Saved data entries:
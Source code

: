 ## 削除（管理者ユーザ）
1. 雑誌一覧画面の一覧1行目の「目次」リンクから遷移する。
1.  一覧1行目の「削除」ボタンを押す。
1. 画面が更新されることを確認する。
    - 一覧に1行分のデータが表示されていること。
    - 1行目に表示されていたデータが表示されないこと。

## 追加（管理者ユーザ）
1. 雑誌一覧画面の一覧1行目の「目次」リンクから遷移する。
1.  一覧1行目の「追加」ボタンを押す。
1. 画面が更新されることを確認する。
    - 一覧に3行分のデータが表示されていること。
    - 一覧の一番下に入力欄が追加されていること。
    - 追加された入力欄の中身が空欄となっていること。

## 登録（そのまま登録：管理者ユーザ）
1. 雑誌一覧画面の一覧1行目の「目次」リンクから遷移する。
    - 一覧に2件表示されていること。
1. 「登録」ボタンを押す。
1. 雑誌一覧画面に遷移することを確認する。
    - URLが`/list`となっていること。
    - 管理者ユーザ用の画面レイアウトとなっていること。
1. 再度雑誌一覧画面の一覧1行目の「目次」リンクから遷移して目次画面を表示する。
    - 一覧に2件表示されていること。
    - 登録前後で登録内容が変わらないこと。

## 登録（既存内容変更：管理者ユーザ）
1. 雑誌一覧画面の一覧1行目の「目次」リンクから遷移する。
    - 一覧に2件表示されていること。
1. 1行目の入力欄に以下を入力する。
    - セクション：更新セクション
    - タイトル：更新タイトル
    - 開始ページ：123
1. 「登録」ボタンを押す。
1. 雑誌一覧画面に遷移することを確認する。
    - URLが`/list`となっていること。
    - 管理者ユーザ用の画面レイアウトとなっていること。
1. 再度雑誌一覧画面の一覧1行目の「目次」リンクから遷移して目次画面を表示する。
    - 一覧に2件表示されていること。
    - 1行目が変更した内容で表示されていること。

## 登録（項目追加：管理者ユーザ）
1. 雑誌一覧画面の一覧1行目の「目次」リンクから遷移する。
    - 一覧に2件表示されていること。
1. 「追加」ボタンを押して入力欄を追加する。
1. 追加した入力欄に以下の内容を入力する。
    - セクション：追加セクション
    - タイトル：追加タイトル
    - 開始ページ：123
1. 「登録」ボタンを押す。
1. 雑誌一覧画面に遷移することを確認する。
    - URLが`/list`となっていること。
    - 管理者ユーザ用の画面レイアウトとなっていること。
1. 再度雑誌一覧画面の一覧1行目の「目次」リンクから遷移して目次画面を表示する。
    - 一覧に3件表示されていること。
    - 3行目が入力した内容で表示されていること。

• [YOUR TASK] A word-for-word copy of the data above is the goal, so set it all down again.

• [COMPLETED EXERCISE]
Source code

: ## 削除（管理者ユーザ）
1. 雑誌一覧画面の一覧1行目の「目次」リンクから遷移する。
1.  一覧1行目の「削除」ボタンを押す。
1. 画面が更新されることを確認する。
    - 一覧に1行分のデータが表示されていること。
    - 1行目に表示されていたデータが表示されないこと。

## 追加（管理者ユーザ）
1. 雑誌一覧画面の一覧1行目の「目次」リンクから遷移する。
1.  一覧1行目の「追加」ボタンを押す。
1. 画面が更新されることを確認する。
    - 一覧に3行分のデータが表示されていること。
    - 一覧の一番下に入力欄が追加されていること。
    - 追加された入力欄の中身が空欄となっていること。

## 登録（そのまま登録：管理者ユーザ）
1. 雑誌一覧画面の一覧1行目の「目次」リンクから遷移する。
    - 一覧に2件表示されていること。
1. 「登録」ボタンを押す。
1. 雑誌一覧画面に遷移することを確認する。
    - URLが`/list`となっていること。
    - 管理者ユーザ用の画面レイアウトとなっていること。
1. 再度雑誌一覧画面の一覧1行目の「目次」リンクから遷移して目次画面を表示する。
    - 一覧に2件表示されていること。
    - 登録前後で登録内容が変わらないこと。

## 登録（既存内容変更：管理者ユーザ）
1. 雑誌一覧画面の一覧1行目の「目次」リンクから遷移する。
    - 一覧に2件表示されていること。
1. 1行目の入力欄に以下を入力する。
    - セクション：更新セクション
    - タイトル：更新タイトル
    - 開始ページ：123
1. 「登録」ボタンを押す。
1. 雑誌一覧画面に遷移することを確認する。
    - URLが`/list`となっていること。
    - 管理者ユーザ用の画面レイアウトとなっていること。
1. 再度雑誌一覧画面の一覧1行目の「目次」リンクから遷移して目次画面を表示する。
    - 一覧に2件表示されていること。
    - 1行目が変更した内容で表示されていること。

## 登録（項目追加：管理者ユーザ）
1. 雑誌一覧画面の一覧1行目の「目次」リンクから遷移する。
    - 一覧に2件表示されていること。
1. 「追加」ボタンを押して入力欄を追加する。
1. 追加した入力欄に以下の内容を入力する。
    - セクション：追加セクション
    - タイトル：追加タイトル
    - 開始ページ：123
1. 「登録」ボタンを押す。
1. 雑誌一覧画面に遷移することを確認する。
    - URLが`/list`となっていること。
    - 管理者ユーザ用の画面レイアウトとなっていること。
1. 再度雑誌一覧画面の一覧1行目の「目次」リンクから遷移して目次画面を表示する。
    - 一覧に3件表示されていること。
    - 3行目が入力した内容で表示されていること。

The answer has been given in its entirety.